Each call to 'std::swap' can potentially mean three copies. This can make sorting large objects stored by value an expensive task. See the std::swap function below.

template <typename T>
void swap( T& x, T& y )
{
    T tmp( std::move(x) ); // a hint to use move constructor
    x = std::move(y);
    y = std::move(tmp);
}

The compiler will use the move constructor (or move assignment) if possible and default to the copy constructor otherwise. For example, if class T does not have a move constructor the copy constructor is used. According to my measurements, copying large objects log n times adds at least 2 orders of overhead to the sorting algorithm. I compared sorting large objects by value against sorting large objects by pointer. Swapping pointers is done in constant time. No move or copy constructors are called. When you do not want to deal with raw pointers, you can use std::unique_ptr which provides similar results to ordinary pointers (std::swap is overloaded for unique_ptr).

        by ptr       :         2155  us  
        by unique_ptr:         2732  us  
        by value     :       791678  us     

Below, you can see the "large object" and the test. The large object is implemented in terms of an array which does not have a move constructor and therefore is copied when std::swap is called.

struct LargeArrayObject {
    LargeArrayObject(int id) : id(id) {}
    int id;
    std::array<int,10000> array;
};

std::vector<LargeArrayObject> byval;
std::vector<LargeArrayObject*> byptr;
std::vector<unique_ptr<LargeArrayObject>> byuniqptr;

for (int i = 0; i < 10000; ++i) {
   int id = rand() % 100000;
   byval.push_back(LargeArrayObject(id));
   byptr.push_back(new LargeArrayObject(id));
   byuniqptr.push_back(unique_ptr<T>(new LargeArrayObject(id)));
}

auto start = std::chrono::high_resolution_clock::now();
quick_sort(byval.begin(), byval.end(), [](const T& a, const T& b) {
   return a.id<b.id; });
//quick_sort(byptr.begin(), byptr.end(), [](const T* a, const T* b) {
//   return a->id<b->id;});
auto end = std::chrono::high_resolution_clock::now();
auto elapsed = end - start;

An alternative to using pointers for speeding-up swap operations is to implement the large object class in terms of dynamic memory allocation, effectively making it a small object.
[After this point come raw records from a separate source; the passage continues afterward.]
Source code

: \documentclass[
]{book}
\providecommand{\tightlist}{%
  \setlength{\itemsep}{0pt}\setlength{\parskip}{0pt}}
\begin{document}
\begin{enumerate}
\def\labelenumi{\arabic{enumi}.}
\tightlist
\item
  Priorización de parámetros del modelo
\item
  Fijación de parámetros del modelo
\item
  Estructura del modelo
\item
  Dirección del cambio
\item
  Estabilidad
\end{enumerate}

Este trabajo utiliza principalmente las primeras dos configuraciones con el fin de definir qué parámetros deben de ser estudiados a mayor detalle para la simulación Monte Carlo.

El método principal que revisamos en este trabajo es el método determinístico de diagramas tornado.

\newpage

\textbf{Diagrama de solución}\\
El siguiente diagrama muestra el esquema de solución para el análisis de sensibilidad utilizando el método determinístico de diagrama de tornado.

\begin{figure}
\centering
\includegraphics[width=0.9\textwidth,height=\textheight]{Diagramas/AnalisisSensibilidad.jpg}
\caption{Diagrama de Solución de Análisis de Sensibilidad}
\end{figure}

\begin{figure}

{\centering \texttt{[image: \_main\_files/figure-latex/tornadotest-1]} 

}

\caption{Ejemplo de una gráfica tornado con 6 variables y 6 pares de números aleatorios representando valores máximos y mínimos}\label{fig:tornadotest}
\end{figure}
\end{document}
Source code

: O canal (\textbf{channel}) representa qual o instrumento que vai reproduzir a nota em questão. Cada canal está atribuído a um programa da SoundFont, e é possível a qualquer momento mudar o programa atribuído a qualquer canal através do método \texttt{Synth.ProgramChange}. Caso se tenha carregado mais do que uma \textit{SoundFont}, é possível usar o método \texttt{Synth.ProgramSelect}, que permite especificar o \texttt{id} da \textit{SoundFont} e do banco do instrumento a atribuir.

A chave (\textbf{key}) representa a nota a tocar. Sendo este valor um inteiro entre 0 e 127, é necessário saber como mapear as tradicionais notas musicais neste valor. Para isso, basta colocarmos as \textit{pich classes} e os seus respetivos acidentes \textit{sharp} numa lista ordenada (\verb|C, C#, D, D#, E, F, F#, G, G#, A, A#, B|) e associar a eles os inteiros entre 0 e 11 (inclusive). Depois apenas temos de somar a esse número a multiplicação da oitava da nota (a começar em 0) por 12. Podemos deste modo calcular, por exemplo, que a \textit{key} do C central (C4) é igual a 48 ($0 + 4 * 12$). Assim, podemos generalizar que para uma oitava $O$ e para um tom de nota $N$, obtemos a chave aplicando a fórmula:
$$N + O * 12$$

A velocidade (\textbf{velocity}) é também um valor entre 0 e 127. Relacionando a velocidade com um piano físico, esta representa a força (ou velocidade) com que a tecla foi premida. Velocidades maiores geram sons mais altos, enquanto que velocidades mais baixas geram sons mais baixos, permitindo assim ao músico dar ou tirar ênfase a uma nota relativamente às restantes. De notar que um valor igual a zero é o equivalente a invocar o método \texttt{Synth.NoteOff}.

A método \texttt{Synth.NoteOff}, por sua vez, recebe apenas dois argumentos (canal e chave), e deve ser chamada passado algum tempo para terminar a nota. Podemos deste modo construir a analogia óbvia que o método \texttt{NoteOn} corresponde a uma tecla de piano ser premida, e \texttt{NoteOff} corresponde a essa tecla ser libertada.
One could use a std::vector instead of the std::array:

struct LargeVectorObject {
    LargeVectorObject(int id) : id(id), array(10000, 0) {}
    int id;

    // Swap exchanges the elements between two vectors in constant time.
    std::vector<int> array;
};

Below, you can see the measurements I made using LargeVectorObject instead of LargeArrayObject:


        by ptr       :                2155  us  
        by unique_ptr:                2732  us  
        by value     :                1500  us